=== Available data ===

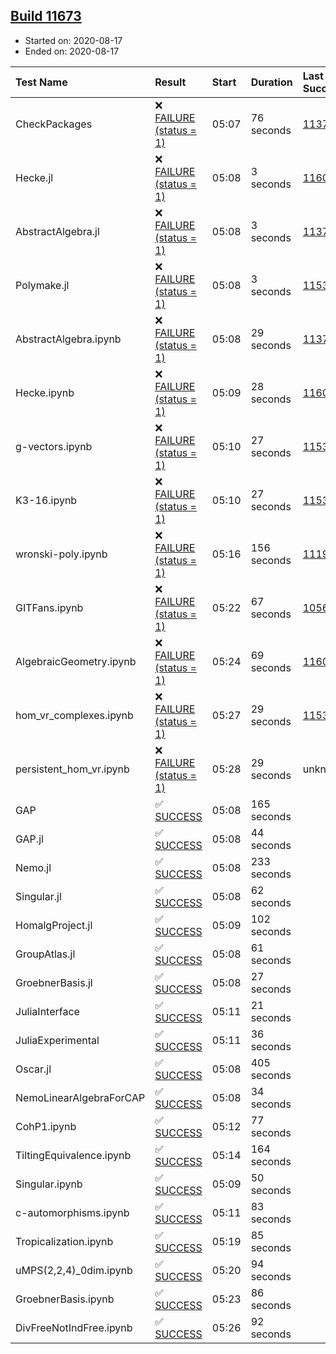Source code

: ## [Build 11673](https://oscarci.mathematik.uni-kl.de/job/oscar/11673/)

* Started on: 2020-08-17
* Ended on: 2020-08-17

| Test Name    | Result | Start | Duration | Last Success | First Failure |
|:-------------|:-------|:------|:---------|:-------------|:--------------|
| CheckPackages | ❌ [FAILURE (status = 1)](https://oscarci.mathematik.uni-kl.de/job/oscar/11673/artifact/logs/build-11673/CheckPackages.log) | 05:07 | 76 seconds | [11376](https://oscarci.mathematik.uni-kl.de/job/oscar/11376/) | [11377](https://oscarci.mathematik.uni-kl.de/job/oscar/11377/) |
| Hecke.jl | ❌ [FAILURE (status = 1)](https://oscarci.mathematik.uni-kl.de/job/oscar/11673/artifact/logs/build-11673/Hecke.jl.log) | 05:08 | 3 seconds | [11602](https://oscarci.mathematik.uni-kl.de/job/oscar/11602/) | [11603](https://oscarci.mathematik.uni-kl.de/job/oscar/11603/) |
| AbstractAlgebra.jl | ❌ [FAILURE (status = 1)](https://oscarci.mathematik.uni-kl.de/job/oscar/11673/artifact/logs/build-11673/AbstractAlgebra.jl.log) | 05:08 | 3 seconds | [11376](https://oscarci.mathematik.uni-kl.de/job/oscar/11376/) | [11377](https://oscarci.mathematik.uni-kl.de/job/oscar/11377/) |
| Polymake.jl | ❌ [FAILURE (status = 1)](https://oscarci.mathematik.uni-kl.de/job/oscar/11673/artifact/logs/build-11673/Polymake.jl.log) | 05:08 | 3 seconds | [11532](https://oscarci.mathematik.uni-kl.de/job/oscar/11532/) | [11533](https://oscarci.mathematik.uni-kl.de/job/oscar/11533/) |
| AbstractAlgebra.ipynb | ❌ [FAILURE (status = 1)](https://oscarci.mathematik.uni-kl.de/job/oscar/11673/artifact/logs/build-11673/AbstractAlgebra.ipynb.log) | 05:08 | 29 seconds | [11376](https://oscarci.mathematik.uni-kl.de/job/oscar/11376/) | [11377](https://oscarci.mathematik.uni-kl.de/job/oscar/11377/) |
| Hecke.ipynb | ❌ [FAILURE (status = 1)](https://oscarci.mathematik.uni-kl.de/job/oscar/11673/artifact/logs/build-11673/Hecke.ipynb.log) | 05:09 | 28 seconds | [11602](https://oscarci.mathematik.uni-kl.de/job/oscar/11602/) | [11603](https://oscarci.mathematik.uni-kl.de/job/oscar/11603/) |
| g-vectors.ipynb | ❌ [FAILURE (status = 1)](https://oscarci.mathematik.uni-kl.de/job/oscar/11673/artifact/logs/build-11673/g-vectors.ipynb.log) | 05:10 | 27 seconds | [11532](https://oscarci.mathematik.uni-kl.de/job/oscar/11532/) | [11533](https://oscarci.mathematik.uni-kl.de/job/oscar/11533/) |
| K3-16.ipynb | ❌ [FAILURE (status = 1)](https://oscarci.mathematik.uni-kl.de/job/oscar/11673/artifact/logs/build-11673/K3-16.ipynb.log) | 05:10 | 27 seconds | [11532](https://oscarci.mathematik.uni-kl.de/job/oscar/11532/) | [11533](https://oscarci.mathematik.uni-kl.de/job/oscar/11533/) |
| wronski-poly.ipynb | ❌ [FAILURE (status = 1)](https://oscarci.mathematik.uni-kl.de/job/oscar/11673/artifact/logs/build-11673/wronski-poly.ipynb.log) | 05:16 | 156 seconds | [11192](https://oscarci.mathematik.uni-kl.de/job/oscar/11192/) | [11193](https://oscarci.mathematik.uni-kl.de/job/oscar/11193/) |
| GITFans.ipynb | ❌ [FAILURE (status = 1)](https://oscarci.mathematik.uni-kl.de/job/oscar/11673/artifact/logs/build-11673/GITFans.ipynb.log) | 05:22 | 67 seconds | [10566](https://oscarci.mathematik.uni-kl.de/job/oscar/10566/) | [10567](https://oscarci.mathematik.uni-kl.de/job/oscar/10567/) |
| AlgebraicGeometry.ipynb | ❌ [FAILURE (status = 1)](https://oscarci.mathematik.uni-kl.de/job/oscar/11673/artifact/logs/build-11673/AlgebraicGeometry.ipynb.log) | 05:24 | 69 seconds | [11602](https://oscarci.mathematik.uni-kl.de/job/oscar/11602/) | [11603](https://oscarci.mathematik.uni-kl.de/job/oscar/11603/) |
| hom_vr_complexes.ipynb | ❌ [FAILURE (status = 1)](https://oscarci.mathematik.uni-kl.de/job/oscar/11673/artifact/logs/build-11673/hom_vr_complexes.ipynb.log) | 05:27 | 29 seconds | [11532](https://oscarci.mathematik.uni-kl.de/job/oscar/11532/) | [11533](https://oscarci.mathematik.uni-kl.de/job/oscar/11533/) |
| persistent_hom_vr.ipynb | ❌ [FAILURE (status = 1)](https://oscarci.mathematik.uni-kl.de/job/oscar/11673/artifact/logs/build-11673/persistent_hom_vr.ipynb.log) | 05:28 | 29 seconds | unknown | unknown |
| GAP | ✅ [SUCCESS](https://oscarci.mathematik.uni-kl.de/job/oscar/11673/artifact/logs/build-11673/GAP.log) | 05:08 | 165 seconds |  |  |
| GAP.jl | ✅ [SUCCESS](https://oscarci.mathematik.uni-kl.de/job/oscar/11673/artifact/logs/build-11673/GAP.jl.log) | 05:08 | 44 seconds |  |  |
| Nemo.jl | ✅ [SUCCESS](https://oscarci.mathematik.uni-kl.de/job/oscar/11673/artifact/logs/build-11673/Nemo.jl.log) | 05:08 | 233 seconds |  |  |
| Singular.jl | ✅ [SUCCESS](https://oscarci.mathematik.uni-kl.de/job/oscar/11673/artifact/logs/build-11673/Singular.jl.log) | 05:08 | 62 seconds |  |  |
| HomalgProject.jl | ✅ [SUCCESS](https://oscarci.mathematik.uni-kl.de/job/oscar/11673/artifact/logs/build-11673/HomalgProject.jl.log) | 05:09 | 102 seconds |  |  |
| GroupAtlas.jl | ✅ [SUCCESS](https://oscarci.mathematik.uni-kl.de/job/oscar/11673/artifact/logs/build-11673/GroupAtlas.jl.log) | 05:08 | 61 seconds |  |  |
| GroebnerBasis.jl | ✅ [SUCCESS](https://oscarci.mathematik.uni-kl.de/job/oscar/11673/artifact/logs/build-11673/GroebnerBasis.jl.log) | 05:08 | 27 seconds |  |  |
| JuliaInterface | ✅ [SUCCESS](https://oscarci.mathematik.uni-kl.de/job/oscar/11673/artifact/logs/build-11673/JuliaInterface.log) | 05:11 | 21 seconds |  |  |
| JuliaExperimental | ✅ [SUCCESS](https://oscarci.mathematik.uni-kl.de/job/oscar/11673/artifact/logs/build-11673/JuliaExperimental.log) | 05:11 | 36 seconds |  |  |
| Oscar.jl | ✅ [SUCCESS](https://oscarci.mathematik.uni-kl.de/job/oscar/11673/artifact/logs/build-11673/Oscar.jl.log) | 05:08 | 405 seconds |  |  |
| NemoLinearAlgebraForCAP | ✅ [SUCCESS](https://oscarci.mathematik.uni-kl.de/job/oscar/11673/artifact/logs/build-11673/NemoLinearAlgebraForCAP.log) | 05:08 | 34 seconds |  |  |
| CohP1.ipynb | ✅ [SUCCESS](https://oscarci.mathematik.uni-kl.de/job/oscar/11673/artifact/logs/build-11673/CohP1.ipynb.log) | 05:12 | 77 seconds |  |  |
| TiltingEquivalence.ipynb | ✅ [SUCCESS](https://oscarci.mathematik.uni-kl.de/job/oscar/11673/artifact/logs/build-11673/TiltingEquivalence.ipynb.log) | 05:14 | 164 seconds |  |  |
| Singular.ipynb | ✅ [SUCCESS](https://oscarci.mathematik.uni-kl.de/job/oscar/11673/artifact/logs/build-11673/Singular.ipynb.log) | 05:09 | 50 seconds |  |  |
| c-automorphisms.ipynb | ✅ [SUCCESS](https://oscarci.mathematik.uni-kl.de/job/oscar/11673/artifact/logs/build-11673/c-automorphisms.ipynb.log) | 05:11 | 83 seconds |  |  |
| Tropicalization.ipynb | ✅ [SUCCESS](https://oscarci.mathematik.uni-kl.de/job/oscar/11673/artifact/logs/build-11673/Tropicalization.ipynb.log) | 05:19 | 85 seconds |  |  |
| uMPS(2,2,4)_0dim.ipynb | ✅ [SUCCESS](https://oscarci.mathematik.uni-kl.de/job/oscar/11673/artifact/logs/build-11673/uMPS-2-2-4-_0dim.ipynb.log) | 05:20 | 94 seconds |  |  |
| GroebnerBasis.ipynb | ✅ [SUCCESS](https://oscarci.mathematik.uni-kl.de/job/oscar/11673/artifact/logs/build-11673/GroebnerBasis.ipynb.log) | 05:23 | 86 seconds |  |  |
| DivFreeNotIndFree.ipynb | ✅ [SUCCESS](https://oscarci.mathematik.uni-kl.de/job/oscar/11673/artifact/logs/build-11673/DivFreeNotIndFree.ipynb.log) | 05:26 | 92 seconds |  |  |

===

> [Directions]: With all pictures removed, reproduce the lines from the top of the entries above through the line containing "Hecke.ipynb | ❌", exactly as written.

> [Completed exercise]:
Source code

: ## [Build 11673](https://oscarci.mathematik.uni-kl.de/job/oscar/11673/)

* Started on: 2020-08-17
* Ended on: 2020-08-17

| Test Name    | Result | Start | Duration | Last Success | First Failure |
|:-------------|:-------|:------|:---------|:-------------|:--------------|
| CheckPackages | ❌ [FAILURE (status = 1)](https://oscarci.mathematik.uni-kl.de/job/oscar/11673/artifact/logs/build-11673/CheckPackages.log) | 05:07 | 76 seconds | [11376](https://oscarci.mathematik.uni-kl.de/job/oscar/11376/) | [11377](https://oscarci.mathematik.uni-kl.de/job/oscar/11377/) |
| Hecke.jl | ❌ [FAILURE (status = 1)](https://oscarci.mathematik.uni-kl.de/job/oscar/11673/artifact/logs/build-11673/Hecke.jl.log) | 05:08 | 3 seconds | [11602](https://oscarci.mathematik.uni-kl.de/job/oscar/11602/) | [11603](https://oscarci.mathematik.uni-kl.de/job/oscar/11603/) |
| AbstractAlgebra.jl | ❌ [FAILURE (status = 1)](https://oscarci.mathematik.uni-kl.de/job/oscar/11673/artifact/logs/build-11673/AbstractAlgebra.jl.log) | 05:08 | 3 seconds | [11376](https://oscarci.mathematik.uni-kl.de/job/oscar/11376/) | [11377](https://oscarci.mathematik.uni-kl.de/job/oscar/11377/) |
| Polymake.jl | ❌ [FAILURE (status = 1)](https://oscarci.mathematik.uni-kl.de/job/oscar/11673/artifact/logs/build-11673/Polymake.jl.log) | 05:08 | 3 seconds | [11532](https://oscarci.mathematik.uni-kl.de/job/oscar/11532/) | [11533](https://oscarci.mathematik.uni-kl.de/job/oscar/11533/) |
| AbstractAlgebra.ipynb | ❌ [FAILURE (status = 1)](https://oscarci.mathematik.uni-kl.de/job/oscar/11673/artifact/logs/build-11673/AbstractAlgebra.ipynb.log) | 05:08 | 29 seconds | [11376](https://oscarci.mathematik.uni-kl.de/job/oscar/11376/) | [11377](https://oscarci.mathematik.uni-kl.de/job/oscar/11377/) |
| Hecke.ipynb | ❌ [FAILURE (status = 1)](https://oscarci.mathematik.uni-kl.de/job/oscar/11673/artifact/logs/build-11673/Hecke.ipynb.log) | 05:09 | 28 seconds | [11602](https://oscarci.mathematik.uni-kl.de/job/oscar/11602/) | [11603](https://oscarci.mathematik.uni-kl.de/job/oscar/11603/) |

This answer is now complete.